#define BITA_TO_B(x, a, b) (((x) >> (a)) & 1) << b;

unsigned long long x = 0x6A6B7A6AEA6E6A;

unsigned char col_d = BITA_TO_B(x, 60, 7) |
                      BITA_TO_B(x, 52, 6) |
                      BITA_TO_B(x, 44, 5) |
                      BITA_TO_B(x, 36, 4) |
                      BITA_TO_B(x, 28, 3) |
                      BITA_TO_B(x, 20, 2) |
                      BITA_TO_B(x, 12, 1) |
                      BITA_TO_B(x,  4, 0);

Perhaps a somewhat more optimized idea:

#define BITA_TO_B(x, a, b) (((x) >> (a-b)) & (1 << b));

If b is a constant, this will perform slightly better.

Another way may be:

unsigned long xx = x & 0x10101010101010; 
col_d = (xx >> 53) | (xx >> 46) | (xx >> 39) ... (xx >> 4); 

Doing one "and" rather than many helps speed it up.

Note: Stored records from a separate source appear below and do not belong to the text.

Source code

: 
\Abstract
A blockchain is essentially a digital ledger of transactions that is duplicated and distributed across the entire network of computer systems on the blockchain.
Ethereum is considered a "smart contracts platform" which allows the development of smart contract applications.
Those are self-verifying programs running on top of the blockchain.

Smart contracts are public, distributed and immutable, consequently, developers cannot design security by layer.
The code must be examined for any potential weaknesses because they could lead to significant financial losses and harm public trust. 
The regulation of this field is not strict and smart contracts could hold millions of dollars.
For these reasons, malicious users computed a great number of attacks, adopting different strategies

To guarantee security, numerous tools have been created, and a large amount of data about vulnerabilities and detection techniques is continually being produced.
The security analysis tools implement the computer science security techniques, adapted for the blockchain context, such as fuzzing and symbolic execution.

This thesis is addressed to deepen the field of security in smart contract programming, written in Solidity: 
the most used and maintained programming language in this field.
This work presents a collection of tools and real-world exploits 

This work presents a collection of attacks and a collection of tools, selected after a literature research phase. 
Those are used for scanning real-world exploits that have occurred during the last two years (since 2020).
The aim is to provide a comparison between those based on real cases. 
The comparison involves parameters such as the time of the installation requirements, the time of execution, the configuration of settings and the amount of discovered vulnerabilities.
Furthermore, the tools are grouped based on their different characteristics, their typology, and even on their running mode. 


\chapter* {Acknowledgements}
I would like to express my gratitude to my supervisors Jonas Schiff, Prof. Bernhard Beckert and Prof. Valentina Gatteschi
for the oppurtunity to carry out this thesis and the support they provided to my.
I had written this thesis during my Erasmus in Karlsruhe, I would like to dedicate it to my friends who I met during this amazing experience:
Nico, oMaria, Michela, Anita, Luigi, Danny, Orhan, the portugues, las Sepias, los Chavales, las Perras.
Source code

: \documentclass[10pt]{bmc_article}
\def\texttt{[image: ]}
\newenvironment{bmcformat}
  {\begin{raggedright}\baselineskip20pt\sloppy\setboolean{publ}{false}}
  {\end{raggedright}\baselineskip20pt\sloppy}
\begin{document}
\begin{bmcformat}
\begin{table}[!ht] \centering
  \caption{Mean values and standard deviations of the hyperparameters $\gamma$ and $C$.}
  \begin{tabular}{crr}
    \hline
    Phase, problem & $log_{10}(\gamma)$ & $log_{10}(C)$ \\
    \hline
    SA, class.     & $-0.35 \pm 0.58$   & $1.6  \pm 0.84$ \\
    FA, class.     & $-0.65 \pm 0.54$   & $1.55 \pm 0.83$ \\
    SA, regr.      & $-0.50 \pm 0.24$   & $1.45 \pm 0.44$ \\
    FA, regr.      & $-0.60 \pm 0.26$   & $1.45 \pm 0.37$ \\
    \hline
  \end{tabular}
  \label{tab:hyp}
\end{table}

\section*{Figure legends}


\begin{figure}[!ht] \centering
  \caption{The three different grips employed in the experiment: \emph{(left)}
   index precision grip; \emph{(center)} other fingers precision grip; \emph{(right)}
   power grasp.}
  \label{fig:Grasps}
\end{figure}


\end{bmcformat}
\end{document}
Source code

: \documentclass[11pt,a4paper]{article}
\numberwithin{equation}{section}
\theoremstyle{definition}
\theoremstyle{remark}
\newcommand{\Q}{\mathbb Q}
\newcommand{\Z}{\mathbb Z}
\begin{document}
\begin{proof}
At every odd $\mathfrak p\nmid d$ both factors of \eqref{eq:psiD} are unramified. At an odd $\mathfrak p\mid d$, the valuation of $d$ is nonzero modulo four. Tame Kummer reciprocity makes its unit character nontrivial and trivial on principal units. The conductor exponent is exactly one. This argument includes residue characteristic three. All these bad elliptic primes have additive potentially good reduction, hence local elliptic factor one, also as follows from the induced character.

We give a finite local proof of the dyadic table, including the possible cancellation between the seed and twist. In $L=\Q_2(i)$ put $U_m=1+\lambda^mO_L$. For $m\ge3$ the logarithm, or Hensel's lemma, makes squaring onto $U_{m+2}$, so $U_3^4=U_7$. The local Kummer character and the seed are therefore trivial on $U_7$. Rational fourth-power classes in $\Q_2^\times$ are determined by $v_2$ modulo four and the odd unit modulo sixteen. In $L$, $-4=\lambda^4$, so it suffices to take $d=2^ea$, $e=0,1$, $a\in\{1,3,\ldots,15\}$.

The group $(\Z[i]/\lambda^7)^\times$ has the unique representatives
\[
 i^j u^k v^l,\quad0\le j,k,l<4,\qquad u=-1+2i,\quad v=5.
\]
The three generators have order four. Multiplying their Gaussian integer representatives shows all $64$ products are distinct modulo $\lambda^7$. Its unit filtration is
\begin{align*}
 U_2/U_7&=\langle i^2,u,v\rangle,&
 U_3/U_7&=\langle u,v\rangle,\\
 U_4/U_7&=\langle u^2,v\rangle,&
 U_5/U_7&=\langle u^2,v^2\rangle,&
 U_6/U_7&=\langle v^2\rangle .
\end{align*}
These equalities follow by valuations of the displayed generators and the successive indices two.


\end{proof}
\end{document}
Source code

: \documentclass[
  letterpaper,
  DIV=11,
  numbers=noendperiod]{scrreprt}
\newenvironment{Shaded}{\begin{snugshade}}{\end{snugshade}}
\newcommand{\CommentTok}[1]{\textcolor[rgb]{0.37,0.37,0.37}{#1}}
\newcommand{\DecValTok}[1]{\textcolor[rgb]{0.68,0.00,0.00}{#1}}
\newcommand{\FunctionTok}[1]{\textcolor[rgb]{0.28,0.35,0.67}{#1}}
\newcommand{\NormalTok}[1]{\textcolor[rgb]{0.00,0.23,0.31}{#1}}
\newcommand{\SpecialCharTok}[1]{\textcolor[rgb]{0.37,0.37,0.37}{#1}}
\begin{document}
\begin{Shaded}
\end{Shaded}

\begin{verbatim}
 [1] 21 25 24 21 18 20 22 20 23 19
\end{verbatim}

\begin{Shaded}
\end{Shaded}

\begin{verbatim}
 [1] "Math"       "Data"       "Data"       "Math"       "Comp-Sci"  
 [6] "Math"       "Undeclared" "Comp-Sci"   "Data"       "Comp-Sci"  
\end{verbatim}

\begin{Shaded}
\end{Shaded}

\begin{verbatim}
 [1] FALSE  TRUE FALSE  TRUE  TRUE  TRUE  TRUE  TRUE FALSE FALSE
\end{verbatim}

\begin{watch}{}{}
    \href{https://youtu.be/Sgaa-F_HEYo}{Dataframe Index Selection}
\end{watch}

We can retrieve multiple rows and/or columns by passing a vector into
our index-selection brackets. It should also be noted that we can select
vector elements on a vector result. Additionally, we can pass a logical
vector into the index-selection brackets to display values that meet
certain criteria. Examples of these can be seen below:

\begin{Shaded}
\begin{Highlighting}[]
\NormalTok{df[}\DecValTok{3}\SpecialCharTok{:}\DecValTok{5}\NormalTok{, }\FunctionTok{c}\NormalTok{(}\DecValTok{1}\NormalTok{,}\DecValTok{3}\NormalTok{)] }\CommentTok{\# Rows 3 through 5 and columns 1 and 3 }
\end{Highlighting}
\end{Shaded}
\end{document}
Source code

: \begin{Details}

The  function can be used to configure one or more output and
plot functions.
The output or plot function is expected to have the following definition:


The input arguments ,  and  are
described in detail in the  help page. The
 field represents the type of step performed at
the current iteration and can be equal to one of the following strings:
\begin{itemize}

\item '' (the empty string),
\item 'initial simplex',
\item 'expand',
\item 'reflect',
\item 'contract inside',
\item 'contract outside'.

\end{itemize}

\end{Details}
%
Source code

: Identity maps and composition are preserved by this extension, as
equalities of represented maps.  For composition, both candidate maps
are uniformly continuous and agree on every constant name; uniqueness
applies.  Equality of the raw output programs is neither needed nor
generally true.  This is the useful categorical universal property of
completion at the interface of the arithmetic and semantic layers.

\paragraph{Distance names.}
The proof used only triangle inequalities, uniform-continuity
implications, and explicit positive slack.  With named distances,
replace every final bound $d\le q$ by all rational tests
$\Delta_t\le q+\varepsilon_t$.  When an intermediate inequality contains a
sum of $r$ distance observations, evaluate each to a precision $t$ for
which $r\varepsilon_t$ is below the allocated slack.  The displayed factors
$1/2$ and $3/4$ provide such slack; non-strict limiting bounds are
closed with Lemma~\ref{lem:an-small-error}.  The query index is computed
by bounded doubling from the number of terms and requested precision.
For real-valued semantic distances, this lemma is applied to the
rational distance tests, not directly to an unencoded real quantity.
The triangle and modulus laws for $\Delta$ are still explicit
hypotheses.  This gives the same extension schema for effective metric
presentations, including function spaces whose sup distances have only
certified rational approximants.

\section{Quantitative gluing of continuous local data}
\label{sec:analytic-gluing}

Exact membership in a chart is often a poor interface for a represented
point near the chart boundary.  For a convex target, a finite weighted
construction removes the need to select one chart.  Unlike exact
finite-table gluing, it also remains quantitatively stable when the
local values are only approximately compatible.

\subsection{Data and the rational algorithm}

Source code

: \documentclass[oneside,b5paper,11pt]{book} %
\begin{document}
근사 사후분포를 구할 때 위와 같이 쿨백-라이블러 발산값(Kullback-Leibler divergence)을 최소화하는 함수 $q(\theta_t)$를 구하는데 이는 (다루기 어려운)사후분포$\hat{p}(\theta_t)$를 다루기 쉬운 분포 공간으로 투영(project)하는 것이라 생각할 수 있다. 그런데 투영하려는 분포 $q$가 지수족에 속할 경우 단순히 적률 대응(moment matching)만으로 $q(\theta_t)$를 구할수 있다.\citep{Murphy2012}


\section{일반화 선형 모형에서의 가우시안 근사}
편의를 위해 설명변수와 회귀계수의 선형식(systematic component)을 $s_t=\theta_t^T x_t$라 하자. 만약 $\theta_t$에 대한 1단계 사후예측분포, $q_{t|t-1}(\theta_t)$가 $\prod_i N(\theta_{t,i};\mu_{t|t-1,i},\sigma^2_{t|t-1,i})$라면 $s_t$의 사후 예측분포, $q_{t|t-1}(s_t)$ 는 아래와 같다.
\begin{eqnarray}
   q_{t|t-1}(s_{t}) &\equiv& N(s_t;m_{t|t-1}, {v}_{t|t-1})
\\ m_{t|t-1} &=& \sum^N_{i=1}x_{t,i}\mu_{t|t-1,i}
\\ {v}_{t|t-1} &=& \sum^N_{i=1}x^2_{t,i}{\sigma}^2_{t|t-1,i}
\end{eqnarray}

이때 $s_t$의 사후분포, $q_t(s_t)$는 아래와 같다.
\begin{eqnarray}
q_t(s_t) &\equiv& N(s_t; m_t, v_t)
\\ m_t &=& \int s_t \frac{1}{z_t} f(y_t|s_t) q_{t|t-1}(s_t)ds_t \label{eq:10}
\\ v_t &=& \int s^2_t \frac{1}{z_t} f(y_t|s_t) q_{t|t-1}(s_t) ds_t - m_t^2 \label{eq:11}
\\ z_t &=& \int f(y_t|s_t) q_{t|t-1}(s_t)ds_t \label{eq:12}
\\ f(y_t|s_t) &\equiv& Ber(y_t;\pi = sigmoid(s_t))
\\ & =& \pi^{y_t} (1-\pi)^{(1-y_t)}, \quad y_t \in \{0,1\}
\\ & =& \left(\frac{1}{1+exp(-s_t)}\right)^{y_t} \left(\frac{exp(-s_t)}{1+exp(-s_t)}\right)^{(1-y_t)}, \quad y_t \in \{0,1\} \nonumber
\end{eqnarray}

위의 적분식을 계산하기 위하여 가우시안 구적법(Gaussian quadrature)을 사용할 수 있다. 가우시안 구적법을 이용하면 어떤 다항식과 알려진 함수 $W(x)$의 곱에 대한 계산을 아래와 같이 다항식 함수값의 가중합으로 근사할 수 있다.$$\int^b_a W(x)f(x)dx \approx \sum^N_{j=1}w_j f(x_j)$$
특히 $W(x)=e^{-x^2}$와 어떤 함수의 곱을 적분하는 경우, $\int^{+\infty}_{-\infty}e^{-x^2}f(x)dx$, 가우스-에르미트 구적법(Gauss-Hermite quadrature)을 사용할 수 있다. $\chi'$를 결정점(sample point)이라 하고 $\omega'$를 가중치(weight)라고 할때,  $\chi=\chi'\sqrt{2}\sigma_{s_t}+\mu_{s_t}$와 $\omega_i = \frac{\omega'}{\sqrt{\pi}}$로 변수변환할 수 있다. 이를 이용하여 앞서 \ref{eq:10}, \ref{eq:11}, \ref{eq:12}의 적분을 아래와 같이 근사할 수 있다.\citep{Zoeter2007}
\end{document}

This one is from the Chess Programming Wiki. It transposes the board, after which isolating a single row is trivial. It also lets you go back the other way.

/**
 * Flip a bitboard about the antidiagonal a8-h1.
 * Square a1 is mapped to h8 and vice versa.
 * @param x any bitboard
 * @return bitboard x flipped about antidiagonal a8-h1
 */
U64 flipDiagA8H1(U64 x) {
   U64 t;
   const U64 k1 = C64(0xaa00aa00aa00aa00);
   const U64 k2 = C64(0xcccc0000cccc0000);
   const U64 k4 = C64(0xf0f0f0f00f0f0f0f);
   t  =       x ^ (x << 36) ;
   x ^= k4 & (t ^ (x >> 36));
   t  = k2 & (x ^ (x << 18));
   x ^=       t ^ (t >> 18) ;
   t  = k1 & (x ^ (x <<  9));
   x ^=       t ^ (t >>  9) ;
   return x;
}

You can transpose the number, and then simply select the relevant column, which is now a row, and therefore contiguous bits, as you wanted.

In my tests it wasn't much better than ORing together 8 individually selected bits, but it is much better if you intend to select multiple columns (since the transpose is the limiting factor).